» Stored items from a collection
+--
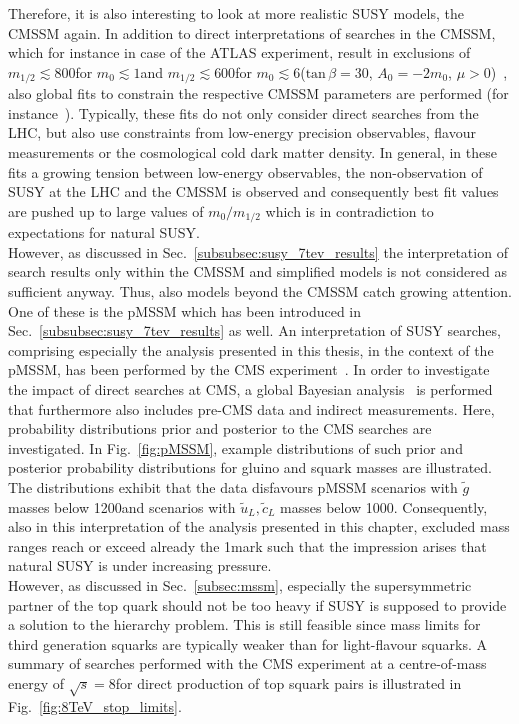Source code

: Therefore, it is also interesting to look at more realistic SUSY models, \eg the CMSSM again. In addition to direct interpretations of searches in the CMSSM, which for instance in case of the ATLAS experiment, result in exclusions of $m_{1/2} \lesssim 800$\gev for $m_{0} \lesssim 1$\tev and $m_{1/2} \lesssim 600$\gev for $m_{0} \lesssim 6$\tev ($\mathrm{tan} \, \beta = 30$, $A_0 = -2m_0$, $\mu >0$)~\cite{bib:ATLAS:PhysicsResultsSUS}, also global fits to constrain the respective CMSSM parameters are performed (\cf for instance~\cite{Bechtle:2012zk, Buchmueller:2013rsa}). Typically, these fits do not only consider direct searches from the LHC, but also use constraints from low-energy precision observables, flavour measurements or the cosmological cold dark matter density. In general, in these fits a growing tension between low-energy observables, the non-observation of SUSY at the LHC and the CMSSM is observed and consequently best fit values are pushed up to large values of $m_0/m_{1/2}$ which is in contradiction to expectations for natural SUSY. \\
However, as discussed in Sec.~\ref{subsubsec:susy_7tev_results} the interpretation of search results only within the CMSSM and simplified models is not considered as sufficient anyway. Thus, also models beyond the CMSSM catch growing attention. One of these is the pMSSM which has been introduced in Sec.~\ref{subsubsec:susy_7tev_results} as well. An interpretation of SUSY searches, comprising especially the analysis presented in this thesis, in the context of the pMSSM, has been performed by the CMS experiment~\cite{CMS-PAS-SUS-13-020}. In order to investigate the impact of direct searches at CMS, a global Bayesian analysis~\cite{robert2001bayesian, o2004bayesian} is performed that furthermore also includes pre-CMS data and indirect measurements. Here, probability distributions prior and posterior to the CMS searches are investigated. In Fig.~\ref{fig:pMSSM}, example distributions of such prior and posterior probability distributions for gluino and squark masses are illustrated. The distributions exhibit that the data disfavours pMSSM scenarios with $\tilde{g}$ masses below 1200\gev and scenarios with $\tilde{u}_L,\tilde{c}_L$ masses below 1000\gev. Consequently, also in this interpretation of the analysis presented in this chapter, excluded mass ranges reach or exceed already the 1\tev mark such that the impression arises that natural SUSY is under increasing pressure. \\
However, as discussed in Sec.~\ref{subsec:mssm}, especially the supersymmetric partner of the top quark should not be too heavy if SUSY is supposed to provide a solution to the hierarchy problem. This is still feasible since mass limits for third generation squarks are typically weaker than for light-flavour squarks. A summary of searches performed with the CMS experiment at a centre-of-mass energy of $\sqrt{s} = 8$\tev for direct production of top squark pairs is illustrated in Fig.~\ref{fig:8TeV_stop_limits}.
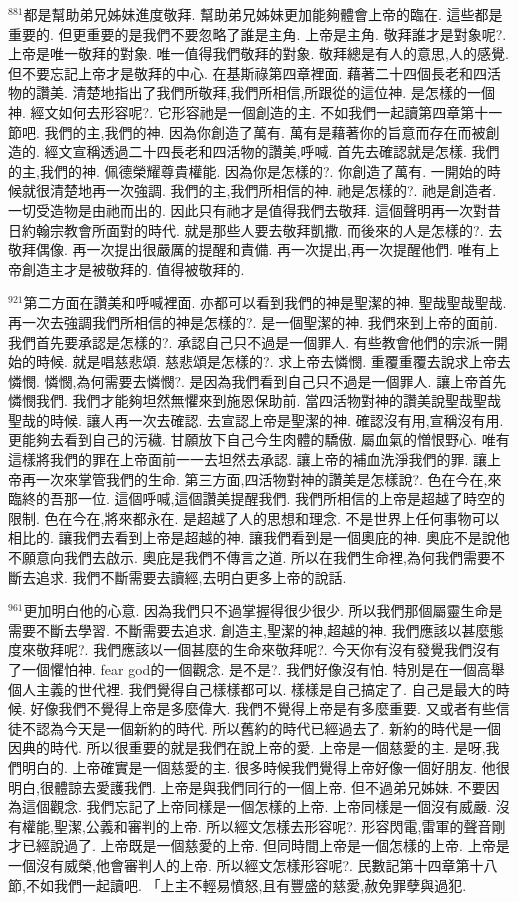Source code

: \documentclass{book}
\begin{document}
$^{881}$都是幫助弟兄姊妹進度敬拜.
幫助弟兄姊妹更加能夠體會上帝的臨在.
這些都是重要的.
但更重要的是我們不要忽略了誰是主角.
上帝是主角.
敬拜誰才是對象呢?.
上帝是唯一敬拜的對象.
唯一值得我們敬拜的對象.
敬拜總是有人的意思,人的感覺.
但不要忘記上帝才是敬拜的中心.
在基斯祿第四章裡面.
藉著二十四個長老和四活物的讚美.
清楚地指出了我們所敬拜,我們所相信,所跟從的這位神.
是怎樣的一個神.
經文如何去形容呢?.
它形容祂是一個創造的主.
不如我們一起讀第四章第十一節吧.
我們的主,我們的神.
因為你創造了萬有.
萬有是藉著你的旨意而存在而被創造的.
經文宣稱透過二十四長老和四活物的讚美,呼喊.
首先去確認就是怎樣.
我們的主,我們的神.
佩德榮耀尊貴權能.
因為你是怎樣的?.
你創造了萬有.
一開始的時候就很清楚地再一次強調.
我們的主,我們所相信的神.
祂是怎樣的?.
祂是創造者.
一切受造物是由祂而出的.
因此只有祂才是值得我們去敬拜.
這個聲明再一次對昔日約翰宗教會所面對的時代.
就是那些人要去敬拜凱撒.
而後來的人是怎樣的?.
去敬拜偶像.
再一次提出很嚴厲的提醒和責備.
再一次提出,再一次提醒他們.
唯有上帝創造主才是被敬拜的.
值得被敬拜的.

$^{921}$第二方面在讚美和呼喊裡面.
亦都可以看到我們的神是聖潔的神.
聖哉聖哉聖哉.
再一次去強調我們所相信的神是怎樣的?.
是一個聖潔的神.
我們來到上帝的面前.
我們首先要承認是怎樣的?.
承認自己只不過是一個罪人.
有些教會他們的宗派一開始的時候.
就是唱慈悲頌.
慈悲頌是怎樣的?.
求上帝去憐憫.
重覆重覆去說求上帝去憐憫.
憐憫,為何需要去憐憫?.
是因為我們看到自己只不過是一個罪人.
讓上帝首先憐憫我們.
我們才能夠坦然無懼來到施恩保助前.
當四活物對神的讚美說聖哉聖哉聖哉的時候.
讓人再一次去確認.
去宣認上帝是聖潔的神.
確認沒有用,宣稱沒有用.
更能夠去看到自己的污穢.
甘願放下自己今生肉體的驕傲.
屬血氣的憎恨野心.
唯有這樣將我們的罪在上帝面前一一去坦然去承認.
讓上帝的補血洗淨我們的罪.
讓上帝再一次來掌管我們的生命.
第三方面,四活物對神的讚美是怎樣說?.
色在今在,來臨終的吾那一位.
這個呼喊,這個讚美提醒我們.
我們所相信的上帝是超越了時空的限制.
色在今在,將來都永在.
是超越了人的思想和理念.
不是世界上任何事物可以相比的.
讓我們去看到上帝是超越的神.
讓我們看到是一個奧庇的神.
奧庇不是說他不願意向我們去啟示.
奧庇是我們不傳言之道.
所以在我們生命裡,為何我們需要不斷去追求.
我們不斷需要去讀經,去明白更多上帝的說話.

$^{961}$更加明白他的心意.
因為我們只不過掌握得很少很少.
所以我們那個屬靈生命是需要不斷去學習.
不斷需要去追求.
創造主,聖潔的神,超越的神.
我們應該以甚麼態度來敬拜呢?.
我們應該以一個甚麼的生命來敬拜呢?.
今天你有沒有發覺我們沒有了一個懼怕神.
fear god的一個觀念.
是不是?.
我們好像沒有怕.
特別是在一個高舉個人主義的世代裡.
我們覺得自己樣樣都可以.
樣樣是自己搞定了.
自己是最大的時候.
好像我們不覺得上帝是多麼偉大.
我們不覺得上帝是有多麼重要.
又或者有些信徒不認為今天是一個新約的時代.
所以舊約的時代已經過去了.
新約的時代是一個因典的時代.
所以很重要的就是我們在說上帝的愛.
上帝是一個慈愛的主.
是呀,我們明白的.
上帝確實是一個慈愛的主.
很多時候我們覺得上帝好像一個好朋友.
他很明白,很體諒去愛護我們.
上帝是與我們同行的一個上帝.
但不過弟兄姊妹.
不要因為這個觀念.
我們忘記了上帝同樣是一個怎樣的上帝.
上帝同樣是一個沒有威嚴.
沒有權能,聖潔,公義和審判的上帝.
所以經文怎樣去形容呢?.
形容閃電,雷軍的聲音剛才已經說過了.
上帝既是一個慈愛的上帝.
但同時間上帝是一個怎樣的上帝.
上帝是一個沒有威榮,他會審判人的上帝.
所以經文怎樣形容呢?.
民數記第十四章第十八節,不如我們一起讀吧.
「上主不輕易憤怒,且有豐盛的慈愛,赦免罪孽與過犯.
\end{document}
+--
» Assignment
Keep every word of the data as it is when you write it out, but drop the pictures.

» Solution to the exercise
Source code

: Therefore, it is also interesting to look at more realistic SUSY models, \eg the CMSSM again. In addition to direct interpretations of searches in the CMSSM, which for instance in case of the ATLAS experiment, result in exclusions of $m_{1/2} \lesssim 800$\gev for $m_{0} \lesssim 1$\tev and $m_{1/2} \lesssim 600$\gev for $m_{0} \lesssim 6$\tev ($\mathrm{tan} \, \beta = 30$, $A_0 = -2m_0$, $\mu >0$)~\cite{bib:ATLAS:PhysicsResultsSUS}, also global fits to constrain the respective CMSSM parameters are performed (\cf for instance~\cite{Bechtle:2012zk, Buchmueller:2013rsa}). Typically, these fits do not only consider direct searches from the LHC, but also use constraints from low-energy precision observables, flavour measurements or the cosmological cold dark matter density. In general, in these fits a growing tension between low-energy observables, the non-observation of SUSY at the LHC and the CMSSM is observed and consequently best fit values are pushed up to large values of $m_0/m_{1/2}$ which is in contradiction to expectations for natural SUSY. \\
However, as discussed in Sec.~\ref{subsubsec:susy_7tev_results} the interpretation of search results only within the CMSSM and simplified models is not considered as sufficient anyway. Thus, also models beyond the CMSSM catch growing attention. One of these is the pMSSM which has been introduced in Sec.~\ref{subsubsec:susy_7tev_results} as well. An interpretation of SUSY searches, comprising especially the analysis presented in this thesis, in the context of the pMSSM, has been performed by the CMS experiment~\cite{CMS-PAS-SUS-13-020}. In order to investigate the impact of direct searches at CMS, a global Bayesian analysis~\cite{robert2001bayesian, o2004bayesian} is performed that furthermore also includes pre-CMS data and indirect measurements. Here, probability distributions prior and posterior to the CMS searches are investigated. In Fig.~\ref{fig:pMSSM}, example distributions of such prior and posterior probability distributions for gluino and squark masses are illustrated. The distributions exhibit that the data disfavours pMSSM scenarios with $\tilde{g}$ masses below 1200\gev and scenarios with $\tilde{u}_L,\tilde{c}_L$ masses below 1000\gev. Consequently, also in this interpretation of the analysis presented in this chapter, excluded mass ranges reach or exceed already the 1\tev mark such that the impression arises that natural SUSY is under increasing pressure. \\
However, as discussed in Sec.~\ref{subsec:mssm}, especially the supersymmetric partner of the top quark should not be too heavy if SUSY is supposed to provide a solution to the hierarchy problem. This is still feasible since mass limits for third generation squarks are typically weaker than for light-flavour squarks. A summary of searches performed with the CMS experiment at a centre-of-mass energy of $\sqrt{s} = 8$\tev for direct production of top squark pairs is illustrated in Fig.~\ref{fig:8TeV_stop_limits}.
Source code

: \documentclass{book}
\begin{document}
$^{881}$都是幫助弟兄姊妹進度敬拜.
幫助弟兄姊妹更加能夠體會上帝的臨在.
這些都是重要的.
但更重要的是我們不要忽略了誰是主角.
上帝是主角.
敬拜誰才是對象呢?.
上帝是唯一敬拜的對象.
唯一值得我們敬拜的對象.
敬拜總是有人的意思,人的感覺.
但不要忘記上帝才是敬拜的中心.
在基斯祿第四章裡面.
藉著二十四個長老和四活物的讚美.
清楚地指出了我們所敬拜,我們所相信,所跟從的這位神.
是怎樣的一個神.
經文如何去形容呢?.
它形容祂是一個創造的主.
不如我們一起讀第四章第十一節吧.
我們的主,我們的神.
因為你創造了萬有.
萬有是藉著你的旨意而存在而被創造的.
經文宣稱透過二十四長老和四活物的讚美,呼喊.
首先去確認就是怎樣.
我們的主,我們的神.
佩德榮耀尊貴權能.
因為你是怎樣的?.
你創造了萬有.
一開始的時候就很清楚地再一次強調.
我們的主,我們所相信的神.
祂是怎樣的?.
祂是創造者.
一切受造物是由祂而出的.
因此只有祂才是值得我們去敬拜.
這個聲明再一次對昔日約翰宗教會所面對的時代.
就是那些人要去敬拜凱撒.
而後來的人是怎樣的?.
去敬拜偶像.
再一次提出很嚴厲的提醒和責備.
再一次提出,再一次提醒他們.
唯有上帝創造主才是被敬拜的.
值得被敬拜的.

$^{921}$第二方面在讚美和呼喊裡面.
亦都可以看到我們的神是聖潔的神.
聖哉聖哉聖哉.
再一次去強調我們所相信的神是怎樣的?.
是一個聖潔的神.
我們來到上帝的面前.
我們首先要承認是怎樣的?.
承認自己只不過是一個罪人.
有些教會他們的宗派一開始的時候.
就是唱慈悲頌.
慈悲頌是怎樣的?.
求上帝去憐憫.
重覆重覆去說求上帝去憐憫.
憐憫,為何需要去憐憫?.
是因為我們看到自己只不過是一個罪人.
讓上帝首先憐憫我們.
我們才能夠坦然無懼來到施恩保助前.
當四活物對神的讚美說聖哉聖哉聖哉的時候.
讓人再一次去確認.
去宣認上帝是聖潔的神.
確認沒有用,宣稱沒有用.
更能夠去看到自己的污穢.
甘願放下自己今生肉體的驕傲.
屬血氣的憎恨野心.
唯有這樣將我們的罪在上帝面前一一去坦然去承認.
讓上帝的補血洗淨我們的罪.
讓上帝再一次來掌管我們的生命.
第三方面,四活物對神的讚美是怎樣說?.
色在今在,來臨終的吾那一位.
這個呼喊,這個讚美提醒我們.
我們所相信的上帝是超越了時空的限制.
色在今在,將來都永在.
是超越了人的思想和理念.
不是世界上任何事物可以相比的.
讓我們去看到上帝是超越的神.
讓我們看到是一個奧庇的神.
奧庇不是說他不願意向我們去啟示.
奧庇是我們不傳言之道.
所以在我們生命裡,為何我們需要不斷去追求.
我們不斷需要去讀經,去明白更多上帝的說話.

$^{961}$更加明白他的心意.
因為我們只不過掌握得很少很少.
所以我們那個屬靈生命是需要不斷去學習.
不斷需要去追求.
創造主,聖潔的神,超越的神.
我們應該以甚麼態度來敬拜呢?.
我們應該以一個甚麼的生命來敬拜呢?.
今天你有沒有發覺我們沒有了一個懼怕神.
fear god的一個觀念.
是不是?.
我們好像沒有怕.
特別是在一個高舉個人主義的世代裡.
我們覺得自己樣樣都可以.
樣樣是自己搞定了.
自己是最大的時候.
好像我們不覺得上帝是多麼偉大.
我們不覺得上帝是有多麼重要.
又或者有些信徒不認為今天是一個新約的時代.
所以舊約的時代已經過去了.
新約的時代是一個因典的時代.
所以很重要的就是我們在說上帝的愛.
上帝是一個慈愛的主.
是呀,我們明白的.
上帝確實是一個慈愛的主.
很多時候我們覺得上帝好像一個好朋友.
他很明白,很體諒去愛護我們.
上帝是與我們同行的一個上帝.
但不過弟兄姊妹.
不要因為這個觀念.
我們忘記了上帝同樣是一個怎樣的上帝.
上帝同樣是一個沒有威嚴.
沒有權能,聖潔,公義和審判的上帝.
所以經文怎樣去形容呢?.
形容閃電,雷軍的聲音剛才已經說過了.
上帝既是一個慈愛的上帝.
但同時間上帝是一個怎樣的上帝.
上帝是一個沒有威榮,他會審判人的上帝.
所以經文怎樣形容呢?.
民數記第十四章第十八節,不如我們一起讀吧.
「上主不輕易憤怒,且有豐盛的慈愛,赦免罪孽與過犯.
\end{document}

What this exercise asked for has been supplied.